> Data to process:
______

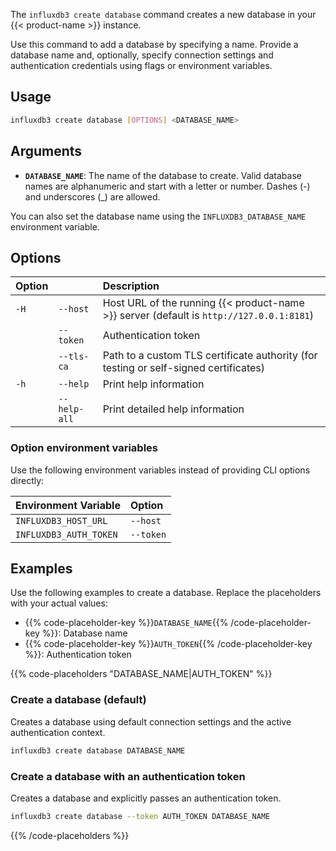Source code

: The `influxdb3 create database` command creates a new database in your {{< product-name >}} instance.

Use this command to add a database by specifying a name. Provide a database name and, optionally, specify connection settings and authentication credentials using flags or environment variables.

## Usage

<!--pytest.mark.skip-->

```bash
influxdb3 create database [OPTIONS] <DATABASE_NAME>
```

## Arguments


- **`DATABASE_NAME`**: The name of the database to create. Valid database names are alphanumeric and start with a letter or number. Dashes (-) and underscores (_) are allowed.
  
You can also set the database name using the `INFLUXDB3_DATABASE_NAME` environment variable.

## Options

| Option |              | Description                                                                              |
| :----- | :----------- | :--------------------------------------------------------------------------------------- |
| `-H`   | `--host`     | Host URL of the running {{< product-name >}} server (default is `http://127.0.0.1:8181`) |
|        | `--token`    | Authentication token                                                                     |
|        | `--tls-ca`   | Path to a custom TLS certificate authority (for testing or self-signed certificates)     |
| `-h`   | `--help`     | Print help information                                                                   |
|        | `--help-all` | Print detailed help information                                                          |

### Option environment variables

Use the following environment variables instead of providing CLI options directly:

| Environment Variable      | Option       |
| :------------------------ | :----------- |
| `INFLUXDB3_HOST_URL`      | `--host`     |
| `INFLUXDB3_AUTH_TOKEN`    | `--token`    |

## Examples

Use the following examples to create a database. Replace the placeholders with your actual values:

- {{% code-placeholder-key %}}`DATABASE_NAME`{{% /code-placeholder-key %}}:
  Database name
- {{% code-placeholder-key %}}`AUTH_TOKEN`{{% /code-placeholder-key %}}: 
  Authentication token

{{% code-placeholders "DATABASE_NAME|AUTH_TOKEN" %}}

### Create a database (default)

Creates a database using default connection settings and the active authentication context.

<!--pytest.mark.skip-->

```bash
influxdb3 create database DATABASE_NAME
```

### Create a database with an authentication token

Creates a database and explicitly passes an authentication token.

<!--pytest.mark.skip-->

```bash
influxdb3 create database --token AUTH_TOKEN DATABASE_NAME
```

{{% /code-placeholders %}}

______

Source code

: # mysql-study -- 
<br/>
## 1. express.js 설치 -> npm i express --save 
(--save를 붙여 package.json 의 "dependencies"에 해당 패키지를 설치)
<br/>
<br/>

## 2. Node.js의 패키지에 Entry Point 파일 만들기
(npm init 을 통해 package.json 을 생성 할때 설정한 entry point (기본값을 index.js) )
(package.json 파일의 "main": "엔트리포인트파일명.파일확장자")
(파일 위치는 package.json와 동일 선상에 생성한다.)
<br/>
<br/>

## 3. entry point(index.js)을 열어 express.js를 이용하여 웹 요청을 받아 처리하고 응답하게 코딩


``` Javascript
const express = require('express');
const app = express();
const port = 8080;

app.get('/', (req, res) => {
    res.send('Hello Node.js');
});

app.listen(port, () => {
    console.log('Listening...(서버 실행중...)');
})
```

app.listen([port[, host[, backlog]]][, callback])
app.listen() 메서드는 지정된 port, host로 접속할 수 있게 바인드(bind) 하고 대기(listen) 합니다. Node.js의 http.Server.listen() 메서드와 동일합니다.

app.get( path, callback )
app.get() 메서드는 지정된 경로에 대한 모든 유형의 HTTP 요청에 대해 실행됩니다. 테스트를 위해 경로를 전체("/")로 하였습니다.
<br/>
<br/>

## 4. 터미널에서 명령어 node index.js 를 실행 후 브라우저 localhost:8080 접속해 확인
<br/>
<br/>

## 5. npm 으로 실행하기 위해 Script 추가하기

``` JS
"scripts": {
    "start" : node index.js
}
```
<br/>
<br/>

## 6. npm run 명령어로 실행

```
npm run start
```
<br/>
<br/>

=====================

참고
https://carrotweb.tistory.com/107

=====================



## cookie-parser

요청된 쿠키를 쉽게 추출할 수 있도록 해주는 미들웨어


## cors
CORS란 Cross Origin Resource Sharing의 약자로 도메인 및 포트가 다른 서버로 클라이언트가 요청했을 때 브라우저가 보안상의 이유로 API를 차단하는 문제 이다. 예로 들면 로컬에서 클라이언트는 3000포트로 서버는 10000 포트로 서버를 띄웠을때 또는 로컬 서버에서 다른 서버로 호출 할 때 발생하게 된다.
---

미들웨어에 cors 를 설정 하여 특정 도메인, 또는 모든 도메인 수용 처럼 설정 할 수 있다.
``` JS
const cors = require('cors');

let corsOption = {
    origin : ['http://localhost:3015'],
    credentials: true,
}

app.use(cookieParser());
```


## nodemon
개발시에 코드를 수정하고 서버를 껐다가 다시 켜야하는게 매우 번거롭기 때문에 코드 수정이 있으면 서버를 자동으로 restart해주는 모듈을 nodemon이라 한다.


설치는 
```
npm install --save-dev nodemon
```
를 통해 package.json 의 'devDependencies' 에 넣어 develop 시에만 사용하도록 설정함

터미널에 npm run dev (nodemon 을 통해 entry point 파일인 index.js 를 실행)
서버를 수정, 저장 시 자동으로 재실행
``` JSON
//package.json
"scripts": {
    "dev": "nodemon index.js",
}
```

______

> What you will do:
Give only the count of lines in the data that include the string "callback".

> Finished task:
2